■ **RECORDS FOR PROCESSING**:

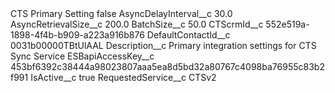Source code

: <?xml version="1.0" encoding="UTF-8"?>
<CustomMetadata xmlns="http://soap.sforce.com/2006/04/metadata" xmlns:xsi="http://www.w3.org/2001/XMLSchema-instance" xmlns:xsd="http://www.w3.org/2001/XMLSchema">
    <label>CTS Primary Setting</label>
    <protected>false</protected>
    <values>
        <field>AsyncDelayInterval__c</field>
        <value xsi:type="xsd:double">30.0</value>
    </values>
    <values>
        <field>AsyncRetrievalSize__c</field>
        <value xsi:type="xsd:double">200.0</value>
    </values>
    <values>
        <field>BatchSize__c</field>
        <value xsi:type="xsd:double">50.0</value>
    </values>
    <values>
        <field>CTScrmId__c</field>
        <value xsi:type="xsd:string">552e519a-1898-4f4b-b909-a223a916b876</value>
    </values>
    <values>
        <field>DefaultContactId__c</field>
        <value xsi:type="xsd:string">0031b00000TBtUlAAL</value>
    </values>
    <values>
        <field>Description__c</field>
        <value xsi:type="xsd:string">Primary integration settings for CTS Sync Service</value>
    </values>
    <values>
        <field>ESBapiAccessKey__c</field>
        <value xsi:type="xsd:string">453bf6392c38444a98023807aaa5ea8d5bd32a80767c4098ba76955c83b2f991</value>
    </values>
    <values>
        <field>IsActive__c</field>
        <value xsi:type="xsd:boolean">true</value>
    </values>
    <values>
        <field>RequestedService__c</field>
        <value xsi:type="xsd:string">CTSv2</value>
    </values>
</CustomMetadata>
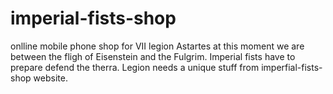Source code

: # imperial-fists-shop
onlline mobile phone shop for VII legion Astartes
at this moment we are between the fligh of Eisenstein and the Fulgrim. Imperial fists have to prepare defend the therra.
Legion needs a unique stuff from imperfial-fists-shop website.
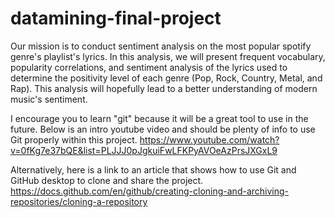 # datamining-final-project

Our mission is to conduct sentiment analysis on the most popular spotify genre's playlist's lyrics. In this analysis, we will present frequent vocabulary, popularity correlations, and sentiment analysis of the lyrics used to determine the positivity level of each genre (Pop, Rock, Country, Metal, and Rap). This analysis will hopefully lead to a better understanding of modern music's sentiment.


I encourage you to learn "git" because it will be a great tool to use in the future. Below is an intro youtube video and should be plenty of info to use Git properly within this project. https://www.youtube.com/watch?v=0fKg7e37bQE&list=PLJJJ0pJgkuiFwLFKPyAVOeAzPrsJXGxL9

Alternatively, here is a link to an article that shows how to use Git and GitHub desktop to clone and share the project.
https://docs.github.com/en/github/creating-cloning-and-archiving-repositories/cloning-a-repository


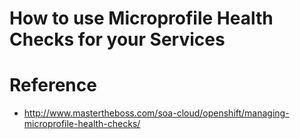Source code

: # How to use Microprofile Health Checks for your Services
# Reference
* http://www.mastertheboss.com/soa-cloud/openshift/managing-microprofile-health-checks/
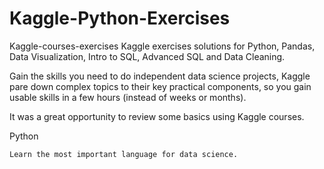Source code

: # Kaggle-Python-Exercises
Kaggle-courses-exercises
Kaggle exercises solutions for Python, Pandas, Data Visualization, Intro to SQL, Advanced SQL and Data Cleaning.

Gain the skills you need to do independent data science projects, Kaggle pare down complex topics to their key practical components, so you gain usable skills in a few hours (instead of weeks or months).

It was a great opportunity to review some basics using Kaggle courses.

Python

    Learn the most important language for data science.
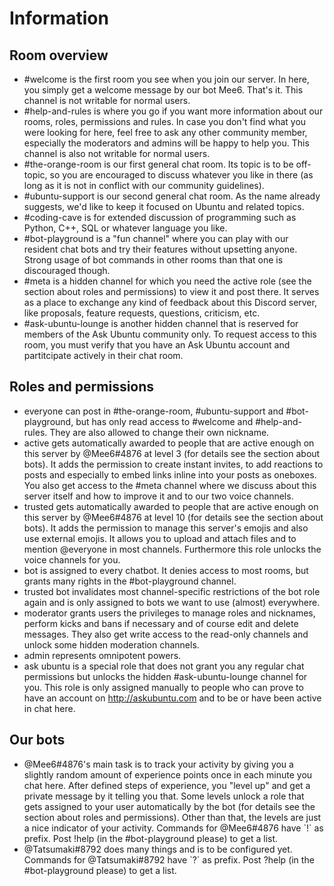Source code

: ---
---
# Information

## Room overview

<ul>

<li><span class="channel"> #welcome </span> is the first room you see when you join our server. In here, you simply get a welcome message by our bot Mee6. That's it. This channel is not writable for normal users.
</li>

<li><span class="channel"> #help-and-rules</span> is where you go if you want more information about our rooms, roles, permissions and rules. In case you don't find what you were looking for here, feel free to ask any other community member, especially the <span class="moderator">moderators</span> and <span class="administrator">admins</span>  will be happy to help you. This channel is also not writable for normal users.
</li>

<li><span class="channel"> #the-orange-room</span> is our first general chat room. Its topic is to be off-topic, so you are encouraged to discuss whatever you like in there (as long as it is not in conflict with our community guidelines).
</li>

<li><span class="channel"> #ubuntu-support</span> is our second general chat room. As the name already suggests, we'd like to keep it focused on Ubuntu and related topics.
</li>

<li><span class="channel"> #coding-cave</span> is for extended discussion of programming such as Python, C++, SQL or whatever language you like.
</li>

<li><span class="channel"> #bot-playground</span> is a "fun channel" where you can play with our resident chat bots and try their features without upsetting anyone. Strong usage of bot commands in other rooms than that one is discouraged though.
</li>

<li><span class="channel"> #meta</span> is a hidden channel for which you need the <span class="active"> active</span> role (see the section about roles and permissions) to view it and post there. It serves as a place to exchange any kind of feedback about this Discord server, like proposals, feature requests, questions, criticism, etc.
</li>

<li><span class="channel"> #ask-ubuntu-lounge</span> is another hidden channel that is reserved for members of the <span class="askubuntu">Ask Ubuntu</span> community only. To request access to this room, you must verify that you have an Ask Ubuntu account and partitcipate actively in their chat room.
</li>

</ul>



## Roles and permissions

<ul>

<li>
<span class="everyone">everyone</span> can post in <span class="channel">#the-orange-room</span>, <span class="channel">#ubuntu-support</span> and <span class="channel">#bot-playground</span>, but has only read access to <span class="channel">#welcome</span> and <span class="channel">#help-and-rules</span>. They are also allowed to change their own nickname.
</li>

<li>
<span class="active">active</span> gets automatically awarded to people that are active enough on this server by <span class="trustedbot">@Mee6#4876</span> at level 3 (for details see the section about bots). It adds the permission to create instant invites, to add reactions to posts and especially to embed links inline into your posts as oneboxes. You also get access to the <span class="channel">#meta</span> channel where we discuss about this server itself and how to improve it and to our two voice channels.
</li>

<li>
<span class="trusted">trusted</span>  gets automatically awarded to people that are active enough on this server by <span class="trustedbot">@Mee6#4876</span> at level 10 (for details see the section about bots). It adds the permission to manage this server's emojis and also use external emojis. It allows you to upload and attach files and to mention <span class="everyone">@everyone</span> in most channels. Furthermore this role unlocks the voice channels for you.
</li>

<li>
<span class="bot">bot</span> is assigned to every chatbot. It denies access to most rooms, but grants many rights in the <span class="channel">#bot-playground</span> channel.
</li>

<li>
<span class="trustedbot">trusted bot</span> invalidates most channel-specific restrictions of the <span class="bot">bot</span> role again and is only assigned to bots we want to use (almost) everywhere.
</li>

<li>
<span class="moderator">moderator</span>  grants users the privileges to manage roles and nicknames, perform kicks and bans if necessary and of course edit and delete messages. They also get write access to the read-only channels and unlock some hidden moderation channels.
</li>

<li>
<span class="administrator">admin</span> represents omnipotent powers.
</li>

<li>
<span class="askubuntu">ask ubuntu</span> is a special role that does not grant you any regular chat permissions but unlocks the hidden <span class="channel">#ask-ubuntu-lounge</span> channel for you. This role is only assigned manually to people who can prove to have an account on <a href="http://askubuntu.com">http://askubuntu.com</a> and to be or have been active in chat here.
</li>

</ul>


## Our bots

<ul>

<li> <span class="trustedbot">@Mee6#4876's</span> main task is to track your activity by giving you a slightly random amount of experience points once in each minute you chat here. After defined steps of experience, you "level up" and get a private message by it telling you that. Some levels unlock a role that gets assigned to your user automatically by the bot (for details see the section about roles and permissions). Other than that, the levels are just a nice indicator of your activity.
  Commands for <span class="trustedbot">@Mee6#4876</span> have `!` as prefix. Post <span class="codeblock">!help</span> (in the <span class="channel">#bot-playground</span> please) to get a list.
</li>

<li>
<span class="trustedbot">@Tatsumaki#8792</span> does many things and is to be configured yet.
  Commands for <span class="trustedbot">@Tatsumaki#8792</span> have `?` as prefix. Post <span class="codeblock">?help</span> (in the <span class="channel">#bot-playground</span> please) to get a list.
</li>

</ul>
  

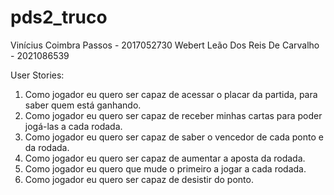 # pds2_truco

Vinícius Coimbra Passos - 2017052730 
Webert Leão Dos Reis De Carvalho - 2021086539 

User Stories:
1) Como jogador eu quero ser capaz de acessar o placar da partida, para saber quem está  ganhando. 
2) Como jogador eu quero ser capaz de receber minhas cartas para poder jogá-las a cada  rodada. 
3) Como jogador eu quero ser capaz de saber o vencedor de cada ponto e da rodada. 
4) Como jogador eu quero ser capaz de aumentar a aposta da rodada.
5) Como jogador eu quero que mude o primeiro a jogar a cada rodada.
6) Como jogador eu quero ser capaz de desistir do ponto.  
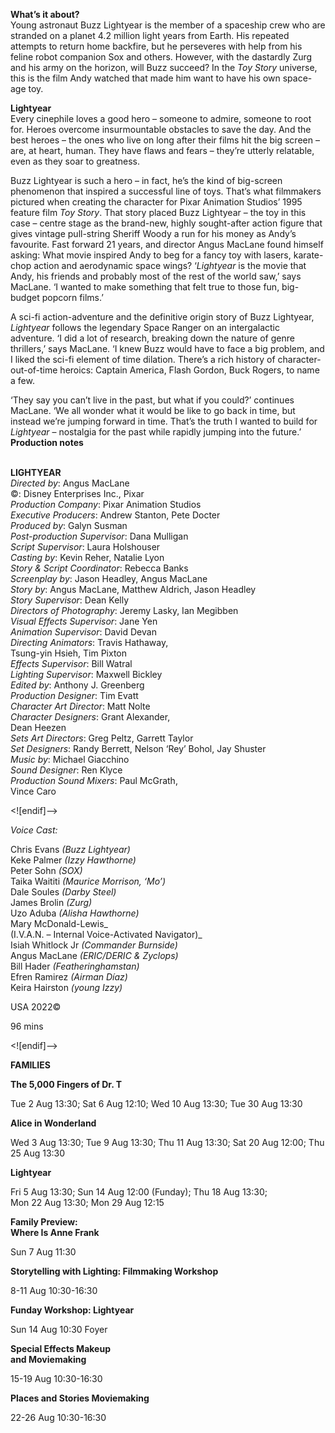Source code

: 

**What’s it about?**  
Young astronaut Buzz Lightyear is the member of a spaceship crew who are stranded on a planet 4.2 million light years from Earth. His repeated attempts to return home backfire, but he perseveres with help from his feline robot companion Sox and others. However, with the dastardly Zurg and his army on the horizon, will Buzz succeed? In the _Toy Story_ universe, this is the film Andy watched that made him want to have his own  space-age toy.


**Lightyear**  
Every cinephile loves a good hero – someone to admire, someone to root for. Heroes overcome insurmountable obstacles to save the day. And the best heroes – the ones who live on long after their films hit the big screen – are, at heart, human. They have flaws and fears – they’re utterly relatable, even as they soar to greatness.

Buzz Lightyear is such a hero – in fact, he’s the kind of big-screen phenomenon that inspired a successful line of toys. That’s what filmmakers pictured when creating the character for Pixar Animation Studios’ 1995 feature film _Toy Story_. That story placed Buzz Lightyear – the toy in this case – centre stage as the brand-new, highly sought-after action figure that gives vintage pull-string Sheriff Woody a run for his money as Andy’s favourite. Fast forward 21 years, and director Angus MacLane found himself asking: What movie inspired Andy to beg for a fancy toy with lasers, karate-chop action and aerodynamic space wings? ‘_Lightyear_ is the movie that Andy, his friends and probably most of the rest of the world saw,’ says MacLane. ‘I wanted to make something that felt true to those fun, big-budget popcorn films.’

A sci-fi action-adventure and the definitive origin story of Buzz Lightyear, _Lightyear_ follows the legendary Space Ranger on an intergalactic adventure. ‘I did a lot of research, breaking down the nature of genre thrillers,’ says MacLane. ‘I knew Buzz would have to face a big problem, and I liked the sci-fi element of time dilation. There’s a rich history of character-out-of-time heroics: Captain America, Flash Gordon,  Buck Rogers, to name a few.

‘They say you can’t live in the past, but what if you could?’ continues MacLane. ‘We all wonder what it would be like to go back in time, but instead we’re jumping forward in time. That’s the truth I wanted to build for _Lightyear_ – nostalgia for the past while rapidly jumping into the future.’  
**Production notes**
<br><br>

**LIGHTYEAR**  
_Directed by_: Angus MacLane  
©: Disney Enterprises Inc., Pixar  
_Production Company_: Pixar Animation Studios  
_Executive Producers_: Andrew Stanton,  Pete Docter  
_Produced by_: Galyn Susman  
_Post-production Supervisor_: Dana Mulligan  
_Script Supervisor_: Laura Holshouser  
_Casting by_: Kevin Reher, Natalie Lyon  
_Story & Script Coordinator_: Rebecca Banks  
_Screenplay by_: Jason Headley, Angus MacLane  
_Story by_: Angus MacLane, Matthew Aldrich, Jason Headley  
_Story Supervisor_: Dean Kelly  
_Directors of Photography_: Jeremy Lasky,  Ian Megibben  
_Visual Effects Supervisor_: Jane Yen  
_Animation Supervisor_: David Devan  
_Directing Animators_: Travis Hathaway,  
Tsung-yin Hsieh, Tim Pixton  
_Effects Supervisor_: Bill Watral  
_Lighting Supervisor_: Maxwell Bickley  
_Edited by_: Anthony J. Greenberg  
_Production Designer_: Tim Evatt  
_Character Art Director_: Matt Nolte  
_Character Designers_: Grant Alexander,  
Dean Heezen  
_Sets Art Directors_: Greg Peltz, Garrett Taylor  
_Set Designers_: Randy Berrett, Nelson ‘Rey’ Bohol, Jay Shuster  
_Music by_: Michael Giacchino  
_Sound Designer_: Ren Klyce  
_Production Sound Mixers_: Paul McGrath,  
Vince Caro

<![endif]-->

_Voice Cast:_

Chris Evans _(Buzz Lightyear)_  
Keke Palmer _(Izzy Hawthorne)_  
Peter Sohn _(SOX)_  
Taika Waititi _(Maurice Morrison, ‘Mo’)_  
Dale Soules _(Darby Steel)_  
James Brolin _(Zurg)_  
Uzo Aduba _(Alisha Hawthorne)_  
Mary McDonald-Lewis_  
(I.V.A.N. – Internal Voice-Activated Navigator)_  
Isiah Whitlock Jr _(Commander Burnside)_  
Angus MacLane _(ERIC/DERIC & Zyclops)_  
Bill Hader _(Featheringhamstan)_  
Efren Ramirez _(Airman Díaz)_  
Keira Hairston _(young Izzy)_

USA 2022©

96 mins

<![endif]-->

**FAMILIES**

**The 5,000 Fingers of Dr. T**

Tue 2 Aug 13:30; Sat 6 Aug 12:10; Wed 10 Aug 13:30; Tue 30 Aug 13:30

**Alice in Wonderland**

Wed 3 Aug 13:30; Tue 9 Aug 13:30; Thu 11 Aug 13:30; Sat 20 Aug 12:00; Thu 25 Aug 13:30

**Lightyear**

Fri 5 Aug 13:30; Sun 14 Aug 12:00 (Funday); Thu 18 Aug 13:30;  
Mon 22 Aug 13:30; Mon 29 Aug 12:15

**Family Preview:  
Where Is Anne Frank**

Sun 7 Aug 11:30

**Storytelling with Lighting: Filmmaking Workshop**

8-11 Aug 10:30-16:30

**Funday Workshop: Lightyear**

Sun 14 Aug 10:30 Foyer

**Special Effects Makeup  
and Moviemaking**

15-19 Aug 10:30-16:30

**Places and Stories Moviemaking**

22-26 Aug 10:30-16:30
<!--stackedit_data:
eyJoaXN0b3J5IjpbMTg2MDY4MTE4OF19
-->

■ **AIM OF THE TASK**:
Retype the entries above exactly. Stop after the line containing "# datamining-final-project", and omit the pictures.

■ **YOUR SOLUTION**:
Source code

: <?xml version="1.0" encoding="UTF-8"?>
<CustomMetadata xmlns="http://soap.sforce.com/2006/04/metadata" xmlns:xsi="http://www.w3.org/2001/XMLSchema-instance" xmlns:xsd="http://www.w3.org/2001/XMLSchema">
    <label>CTS Primary Setting</label>
    <protected>false</protected>
    <values>
        <field>AsyncDelayInterval__c</field>
        <value xsi:type="xsd:double">30.0</value>
    </values>
    <values>
        <field>AsyncRetrievalSize__c</field>
        <value xsi:type="xsd:double">200.0</value>
    </values>
    <values>
        <field>BatchSize__c</field>
        <value xsi:type="xsd:double">50.0</value>
    </values>
    <values>
        <field>CTScrmId__c</field>
        <value xsi:type="xsd:string">552e519a-1898-4f4b-b909-a223a916b876</value>
    </values>
    <values>
        <field>DefaultContactId__c</field>
        <value xsi:type="xsd:string">0031b00000TBtUlAAL</value>
    </values>
    <values>
        <field>Description__c</field>
        <value xsi:type="xsd:string">Primary integration settings for CTS Sync Service</value>
    </values>
    <values>
        <field>ESBapiAccessKey__c</field>
        <value xsi:type="xsd:string">453bf6392c38444a98023807aaa5ea8d5bd32a80767c4098ba76955c83b2f991</value>
    </values>
    <values>
        <field>IsActive__c</field>
        <value xsi:type="xsd:boolean">true</value>
    </values>
    <values>
        <field>RequestedService__c</field>
        <value xsi:type="xsd:string">CTSv2</value>
    </values>
</CustomMetadata>
Source code

: # imperial-fists-shop
onlline mobile phone shop for VII legion Astartes
at this moment we are between the fligh of Eisenstein and the Fulgrim. Imperial fists have to prepare defend the therra.
Legion needs a unique stuff from imperfial-fists-shop website.
 # datamining-final-project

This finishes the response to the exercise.